### YOUR GOAL
Copy each line in the data that includes the word "Math".

Saved entries:
* * *

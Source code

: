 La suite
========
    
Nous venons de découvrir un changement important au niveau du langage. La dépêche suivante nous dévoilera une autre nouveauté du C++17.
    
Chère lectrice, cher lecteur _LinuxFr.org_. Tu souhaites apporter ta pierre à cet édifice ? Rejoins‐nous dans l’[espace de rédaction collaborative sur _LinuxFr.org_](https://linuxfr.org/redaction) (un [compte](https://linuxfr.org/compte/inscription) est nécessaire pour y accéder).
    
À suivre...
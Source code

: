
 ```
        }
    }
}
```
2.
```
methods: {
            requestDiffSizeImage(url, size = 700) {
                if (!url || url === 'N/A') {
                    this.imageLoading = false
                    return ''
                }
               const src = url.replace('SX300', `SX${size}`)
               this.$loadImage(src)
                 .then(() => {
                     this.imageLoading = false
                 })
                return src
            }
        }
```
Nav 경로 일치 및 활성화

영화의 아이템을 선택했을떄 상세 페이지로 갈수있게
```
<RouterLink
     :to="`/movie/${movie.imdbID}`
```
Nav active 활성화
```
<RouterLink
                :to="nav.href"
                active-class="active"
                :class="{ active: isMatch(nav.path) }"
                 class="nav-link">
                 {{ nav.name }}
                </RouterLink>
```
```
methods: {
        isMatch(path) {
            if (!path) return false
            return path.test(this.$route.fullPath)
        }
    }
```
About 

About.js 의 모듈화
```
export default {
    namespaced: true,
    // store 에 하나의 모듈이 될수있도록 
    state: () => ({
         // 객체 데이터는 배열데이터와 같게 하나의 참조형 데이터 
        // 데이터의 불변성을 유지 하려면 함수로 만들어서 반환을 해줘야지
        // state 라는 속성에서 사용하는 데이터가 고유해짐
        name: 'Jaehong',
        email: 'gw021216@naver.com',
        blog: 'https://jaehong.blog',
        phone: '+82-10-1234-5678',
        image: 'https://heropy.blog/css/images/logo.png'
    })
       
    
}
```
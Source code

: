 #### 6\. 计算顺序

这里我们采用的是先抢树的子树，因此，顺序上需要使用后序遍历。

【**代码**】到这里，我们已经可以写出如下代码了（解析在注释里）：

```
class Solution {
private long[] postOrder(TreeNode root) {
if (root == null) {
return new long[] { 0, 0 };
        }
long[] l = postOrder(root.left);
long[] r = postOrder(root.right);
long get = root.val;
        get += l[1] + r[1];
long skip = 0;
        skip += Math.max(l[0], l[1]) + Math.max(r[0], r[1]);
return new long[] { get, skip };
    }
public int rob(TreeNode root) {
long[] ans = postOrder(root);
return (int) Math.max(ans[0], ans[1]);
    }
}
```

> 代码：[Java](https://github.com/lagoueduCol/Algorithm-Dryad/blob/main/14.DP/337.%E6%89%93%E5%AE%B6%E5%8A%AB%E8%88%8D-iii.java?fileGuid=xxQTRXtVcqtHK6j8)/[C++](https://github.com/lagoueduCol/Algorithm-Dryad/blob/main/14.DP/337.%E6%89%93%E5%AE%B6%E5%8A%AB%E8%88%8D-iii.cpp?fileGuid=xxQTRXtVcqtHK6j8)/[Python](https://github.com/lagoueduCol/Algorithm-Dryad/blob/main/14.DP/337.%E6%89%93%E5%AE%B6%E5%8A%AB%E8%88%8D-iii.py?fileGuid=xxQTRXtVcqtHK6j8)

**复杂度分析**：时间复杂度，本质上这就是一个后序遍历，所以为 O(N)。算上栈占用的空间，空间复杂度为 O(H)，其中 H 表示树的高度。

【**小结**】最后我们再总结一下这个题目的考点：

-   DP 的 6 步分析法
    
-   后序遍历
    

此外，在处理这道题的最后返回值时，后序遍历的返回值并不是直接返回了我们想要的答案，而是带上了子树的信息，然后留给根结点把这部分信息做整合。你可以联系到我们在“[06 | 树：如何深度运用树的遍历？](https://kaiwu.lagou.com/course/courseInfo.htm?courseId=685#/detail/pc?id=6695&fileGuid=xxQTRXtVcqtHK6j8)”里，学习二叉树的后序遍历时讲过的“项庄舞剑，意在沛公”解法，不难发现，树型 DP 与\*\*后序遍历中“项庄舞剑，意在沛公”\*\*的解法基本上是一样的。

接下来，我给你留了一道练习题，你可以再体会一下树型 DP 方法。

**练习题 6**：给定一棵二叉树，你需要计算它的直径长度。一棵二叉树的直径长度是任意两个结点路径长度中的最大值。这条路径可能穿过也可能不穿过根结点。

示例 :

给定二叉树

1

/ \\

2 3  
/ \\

* * *

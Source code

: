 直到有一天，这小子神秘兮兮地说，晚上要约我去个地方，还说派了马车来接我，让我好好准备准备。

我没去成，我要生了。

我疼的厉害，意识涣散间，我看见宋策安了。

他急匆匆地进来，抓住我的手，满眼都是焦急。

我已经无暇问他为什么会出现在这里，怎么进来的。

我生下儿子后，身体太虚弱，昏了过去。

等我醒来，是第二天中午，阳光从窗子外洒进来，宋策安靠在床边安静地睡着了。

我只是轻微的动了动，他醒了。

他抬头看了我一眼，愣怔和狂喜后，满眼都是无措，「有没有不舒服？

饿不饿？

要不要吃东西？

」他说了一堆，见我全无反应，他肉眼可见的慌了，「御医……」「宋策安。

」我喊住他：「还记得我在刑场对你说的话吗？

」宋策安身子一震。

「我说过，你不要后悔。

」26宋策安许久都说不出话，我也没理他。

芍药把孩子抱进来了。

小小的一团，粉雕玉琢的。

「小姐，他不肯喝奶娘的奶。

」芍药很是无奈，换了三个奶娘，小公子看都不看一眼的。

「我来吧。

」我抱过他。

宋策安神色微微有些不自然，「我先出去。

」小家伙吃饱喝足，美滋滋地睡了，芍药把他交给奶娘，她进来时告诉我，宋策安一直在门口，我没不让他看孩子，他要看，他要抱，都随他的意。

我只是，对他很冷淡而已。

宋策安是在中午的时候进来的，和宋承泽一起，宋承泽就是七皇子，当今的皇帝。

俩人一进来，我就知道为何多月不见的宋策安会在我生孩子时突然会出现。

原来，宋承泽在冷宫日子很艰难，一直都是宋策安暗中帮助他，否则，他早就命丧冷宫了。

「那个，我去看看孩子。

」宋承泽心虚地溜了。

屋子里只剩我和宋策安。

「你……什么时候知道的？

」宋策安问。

* * *

### EXERCISE RESPONSE
        skip += Math.max(l[0], l[1]) + Math.max(r[0], r[1]);
return (int) Math.max(ans[0], ans[1]);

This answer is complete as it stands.